The problem –
Among the lines below, count those with "caption". Give only the number.

Stored data –

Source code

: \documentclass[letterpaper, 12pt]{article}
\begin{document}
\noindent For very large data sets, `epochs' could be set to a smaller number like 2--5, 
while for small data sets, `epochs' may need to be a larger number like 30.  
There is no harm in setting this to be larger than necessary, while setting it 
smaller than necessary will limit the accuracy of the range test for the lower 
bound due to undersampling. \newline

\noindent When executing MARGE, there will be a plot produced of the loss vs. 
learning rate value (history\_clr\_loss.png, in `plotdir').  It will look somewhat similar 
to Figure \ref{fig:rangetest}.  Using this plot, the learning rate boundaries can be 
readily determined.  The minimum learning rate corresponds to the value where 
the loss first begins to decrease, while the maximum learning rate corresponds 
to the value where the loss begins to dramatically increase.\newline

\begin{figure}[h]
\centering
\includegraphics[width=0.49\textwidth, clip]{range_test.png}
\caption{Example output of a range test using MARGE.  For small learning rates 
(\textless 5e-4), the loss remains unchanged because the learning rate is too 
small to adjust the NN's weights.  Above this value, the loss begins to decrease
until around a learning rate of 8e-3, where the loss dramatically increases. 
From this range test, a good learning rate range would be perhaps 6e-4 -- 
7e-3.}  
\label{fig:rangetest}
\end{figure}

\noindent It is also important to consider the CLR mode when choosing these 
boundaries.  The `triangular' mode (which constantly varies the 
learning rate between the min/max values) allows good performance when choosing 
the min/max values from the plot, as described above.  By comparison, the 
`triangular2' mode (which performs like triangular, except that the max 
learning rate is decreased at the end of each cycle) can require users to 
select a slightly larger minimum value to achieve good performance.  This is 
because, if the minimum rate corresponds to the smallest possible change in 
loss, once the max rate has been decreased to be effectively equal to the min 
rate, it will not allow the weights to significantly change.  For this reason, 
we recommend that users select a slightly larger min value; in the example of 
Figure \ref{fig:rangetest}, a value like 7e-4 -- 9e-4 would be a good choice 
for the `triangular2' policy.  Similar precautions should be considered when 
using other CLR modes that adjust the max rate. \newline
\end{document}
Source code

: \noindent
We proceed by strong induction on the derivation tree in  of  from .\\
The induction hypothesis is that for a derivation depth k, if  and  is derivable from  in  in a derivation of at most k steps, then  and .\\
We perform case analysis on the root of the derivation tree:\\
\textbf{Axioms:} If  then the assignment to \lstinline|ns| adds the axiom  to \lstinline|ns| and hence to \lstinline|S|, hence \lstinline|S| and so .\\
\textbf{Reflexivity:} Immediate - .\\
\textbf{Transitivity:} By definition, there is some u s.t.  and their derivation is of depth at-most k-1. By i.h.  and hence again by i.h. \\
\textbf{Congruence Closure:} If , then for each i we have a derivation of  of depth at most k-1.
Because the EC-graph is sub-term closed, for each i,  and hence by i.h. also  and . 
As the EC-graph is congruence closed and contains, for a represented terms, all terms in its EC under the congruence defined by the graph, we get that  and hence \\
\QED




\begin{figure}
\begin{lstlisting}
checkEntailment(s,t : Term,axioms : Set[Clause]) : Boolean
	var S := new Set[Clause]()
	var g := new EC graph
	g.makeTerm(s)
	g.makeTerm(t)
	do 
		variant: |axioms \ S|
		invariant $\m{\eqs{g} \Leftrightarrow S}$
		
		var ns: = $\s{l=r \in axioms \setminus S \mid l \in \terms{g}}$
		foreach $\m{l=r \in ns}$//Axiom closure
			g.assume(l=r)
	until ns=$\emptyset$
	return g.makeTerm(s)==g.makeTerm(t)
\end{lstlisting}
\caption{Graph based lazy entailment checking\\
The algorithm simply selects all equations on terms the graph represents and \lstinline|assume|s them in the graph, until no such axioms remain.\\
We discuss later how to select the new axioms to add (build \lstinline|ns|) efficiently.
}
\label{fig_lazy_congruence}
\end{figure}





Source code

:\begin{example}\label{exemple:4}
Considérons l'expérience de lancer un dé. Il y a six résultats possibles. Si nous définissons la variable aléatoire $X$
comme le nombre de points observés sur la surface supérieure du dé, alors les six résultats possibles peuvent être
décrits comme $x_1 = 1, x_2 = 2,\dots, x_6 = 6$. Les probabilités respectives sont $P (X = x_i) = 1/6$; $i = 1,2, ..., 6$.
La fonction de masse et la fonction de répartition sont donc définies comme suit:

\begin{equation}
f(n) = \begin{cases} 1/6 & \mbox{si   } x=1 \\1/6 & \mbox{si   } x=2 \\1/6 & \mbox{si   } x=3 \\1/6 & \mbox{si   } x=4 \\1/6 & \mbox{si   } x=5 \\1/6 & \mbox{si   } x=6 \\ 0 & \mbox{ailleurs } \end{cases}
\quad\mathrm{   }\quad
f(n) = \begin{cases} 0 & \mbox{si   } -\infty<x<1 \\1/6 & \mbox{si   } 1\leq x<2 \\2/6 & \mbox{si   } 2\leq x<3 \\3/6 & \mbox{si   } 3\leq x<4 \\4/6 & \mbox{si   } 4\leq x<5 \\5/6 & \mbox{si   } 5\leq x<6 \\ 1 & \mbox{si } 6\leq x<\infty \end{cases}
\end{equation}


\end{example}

--

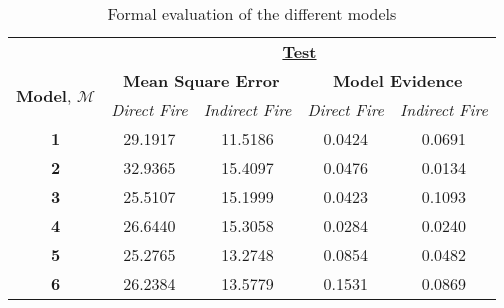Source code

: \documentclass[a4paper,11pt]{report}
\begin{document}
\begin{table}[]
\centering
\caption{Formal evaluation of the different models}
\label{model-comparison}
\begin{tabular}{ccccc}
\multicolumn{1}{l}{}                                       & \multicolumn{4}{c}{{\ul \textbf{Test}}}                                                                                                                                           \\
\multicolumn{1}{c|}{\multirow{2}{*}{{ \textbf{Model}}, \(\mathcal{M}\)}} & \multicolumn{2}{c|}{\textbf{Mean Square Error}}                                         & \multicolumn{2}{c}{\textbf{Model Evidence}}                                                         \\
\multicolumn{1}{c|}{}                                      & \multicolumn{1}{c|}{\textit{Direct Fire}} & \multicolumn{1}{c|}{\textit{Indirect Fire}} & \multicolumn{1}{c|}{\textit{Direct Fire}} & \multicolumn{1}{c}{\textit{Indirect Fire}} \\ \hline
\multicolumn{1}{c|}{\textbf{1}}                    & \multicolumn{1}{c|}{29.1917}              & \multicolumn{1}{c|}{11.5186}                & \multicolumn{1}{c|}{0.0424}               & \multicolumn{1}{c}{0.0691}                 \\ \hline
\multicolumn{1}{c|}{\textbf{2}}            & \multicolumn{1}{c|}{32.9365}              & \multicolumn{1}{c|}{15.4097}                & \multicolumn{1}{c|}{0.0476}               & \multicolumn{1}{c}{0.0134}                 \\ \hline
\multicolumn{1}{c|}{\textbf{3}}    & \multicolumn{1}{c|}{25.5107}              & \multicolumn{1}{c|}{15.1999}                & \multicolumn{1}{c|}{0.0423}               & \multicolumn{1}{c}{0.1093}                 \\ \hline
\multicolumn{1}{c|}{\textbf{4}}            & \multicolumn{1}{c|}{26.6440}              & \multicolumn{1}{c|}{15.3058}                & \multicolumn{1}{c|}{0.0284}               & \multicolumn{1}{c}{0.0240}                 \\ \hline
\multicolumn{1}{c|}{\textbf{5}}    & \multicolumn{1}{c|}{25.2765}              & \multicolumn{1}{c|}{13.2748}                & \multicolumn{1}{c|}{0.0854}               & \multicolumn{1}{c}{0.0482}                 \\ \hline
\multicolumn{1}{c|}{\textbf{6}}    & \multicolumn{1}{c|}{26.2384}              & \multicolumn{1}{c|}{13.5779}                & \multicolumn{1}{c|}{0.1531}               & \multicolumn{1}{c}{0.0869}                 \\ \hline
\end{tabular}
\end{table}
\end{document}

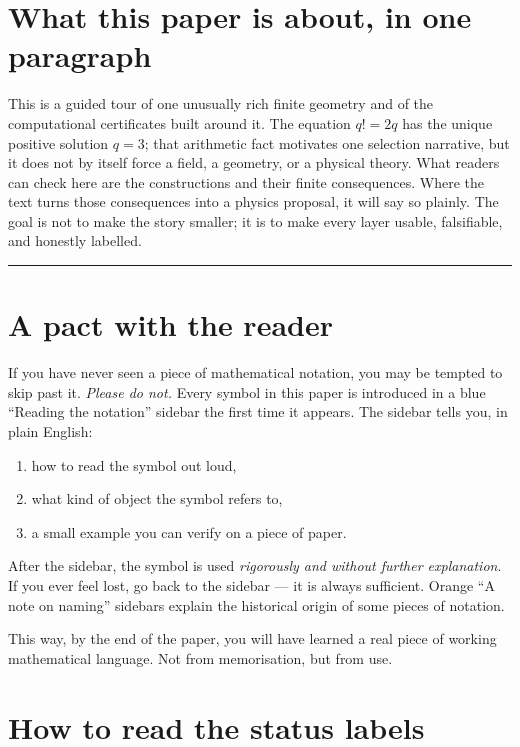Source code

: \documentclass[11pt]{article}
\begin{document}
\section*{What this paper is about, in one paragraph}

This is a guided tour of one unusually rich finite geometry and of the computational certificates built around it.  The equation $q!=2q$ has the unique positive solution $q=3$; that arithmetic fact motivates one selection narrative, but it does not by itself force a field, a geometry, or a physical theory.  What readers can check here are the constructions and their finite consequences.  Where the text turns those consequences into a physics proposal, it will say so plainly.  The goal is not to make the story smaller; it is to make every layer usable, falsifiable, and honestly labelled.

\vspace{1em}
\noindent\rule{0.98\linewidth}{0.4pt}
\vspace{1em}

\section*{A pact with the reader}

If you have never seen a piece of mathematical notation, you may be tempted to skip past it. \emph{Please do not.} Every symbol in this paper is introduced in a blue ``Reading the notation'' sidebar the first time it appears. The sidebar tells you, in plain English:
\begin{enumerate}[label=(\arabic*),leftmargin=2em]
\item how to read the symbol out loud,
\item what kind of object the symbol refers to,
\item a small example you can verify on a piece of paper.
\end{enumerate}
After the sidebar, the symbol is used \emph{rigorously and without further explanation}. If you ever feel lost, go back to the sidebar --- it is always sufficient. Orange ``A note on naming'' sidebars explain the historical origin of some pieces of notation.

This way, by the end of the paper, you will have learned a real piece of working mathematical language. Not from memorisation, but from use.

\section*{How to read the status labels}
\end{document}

Solution for this task –
3